**Task item:** Return every line below exactly.

*** Available records Section Begins ***

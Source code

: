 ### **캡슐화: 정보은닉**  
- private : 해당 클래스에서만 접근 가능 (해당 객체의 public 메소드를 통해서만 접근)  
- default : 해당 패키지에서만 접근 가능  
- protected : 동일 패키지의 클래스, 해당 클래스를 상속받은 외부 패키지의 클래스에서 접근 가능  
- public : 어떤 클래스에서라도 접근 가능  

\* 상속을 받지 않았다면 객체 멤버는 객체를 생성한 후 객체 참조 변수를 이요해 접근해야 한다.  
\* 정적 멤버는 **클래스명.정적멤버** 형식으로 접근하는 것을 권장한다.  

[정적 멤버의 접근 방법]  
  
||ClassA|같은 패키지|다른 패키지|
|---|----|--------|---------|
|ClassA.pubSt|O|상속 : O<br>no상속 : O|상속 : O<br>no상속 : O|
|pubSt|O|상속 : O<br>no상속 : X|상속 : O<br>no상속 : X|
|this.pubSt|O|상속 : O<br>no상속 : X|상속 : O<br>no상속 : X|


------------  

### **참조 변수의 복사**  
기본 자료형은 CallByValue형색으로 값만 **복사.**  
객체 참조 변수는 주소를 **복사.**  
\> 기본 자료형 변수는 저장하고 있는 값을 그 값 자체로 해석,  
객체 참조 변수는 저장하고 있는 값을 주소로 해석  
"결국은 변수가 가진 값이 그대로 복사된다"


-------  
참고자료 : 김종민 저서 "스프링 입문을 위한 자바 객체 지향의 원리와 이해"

*** Available records Section Ends ***

**Task answer:**
Source code

: ### **캡슐화: 정보은닉**  
- private : 해당 클래스에서만 접근 가능 (해당 객체의 public 메소드를 통해서만 접근)  
- default : 해당 패키지에서만 접근 가능  
- protected : 동일 패키지의 클래스, 해당 클래스를 상속받은 외부 패키지의 클래스에서 접근 가능  
- public : 어떤 클래스에서라도 접근 가능  

\* 상속을 받지 않았다면 객체 멤버는 객체를 생성한 후 객체 참조 변수를 이요해 접근해야 한다.  
\* 정적 멤버는 **클래스명.정적멤버** 형식으로 접근하는 것을 권장한다.  

[정적 멤버의 접근 방법]  
  
||ClassA|같은 패키지|다른 패키지|
|---|----|--------|---------|
|ClassA.pubSt|O|상속 : O<br>no상속 : O|상속 : O<br>no상속 : O|
|pubSt|O|상속 : O<br>no상속 : X|상속 : O<br>no상속 : X|
|this.pubSt|O|상속 : O<br>no상속 : X|상속 : O<br>no상속 : X|


------------  

### **참조 변수의 복사**  
기본 자료형은 CallByValue형색으로 값만 **복사.**  
객체 참조 변수는 주소를 **복사.**  
\> 기본 자료형 변수는 저장하고 있는 값을 그 값 자체로 해석,  
객체 참조 변수는 저장하고 있는 값을 주소로 해석  
"결국은 변수가 가진 값이 그대로 복사된다"


-------  
참고자료 : 김종민 저서 "스프링 입문을 위한 자바 객체 지향의 원리와 이해"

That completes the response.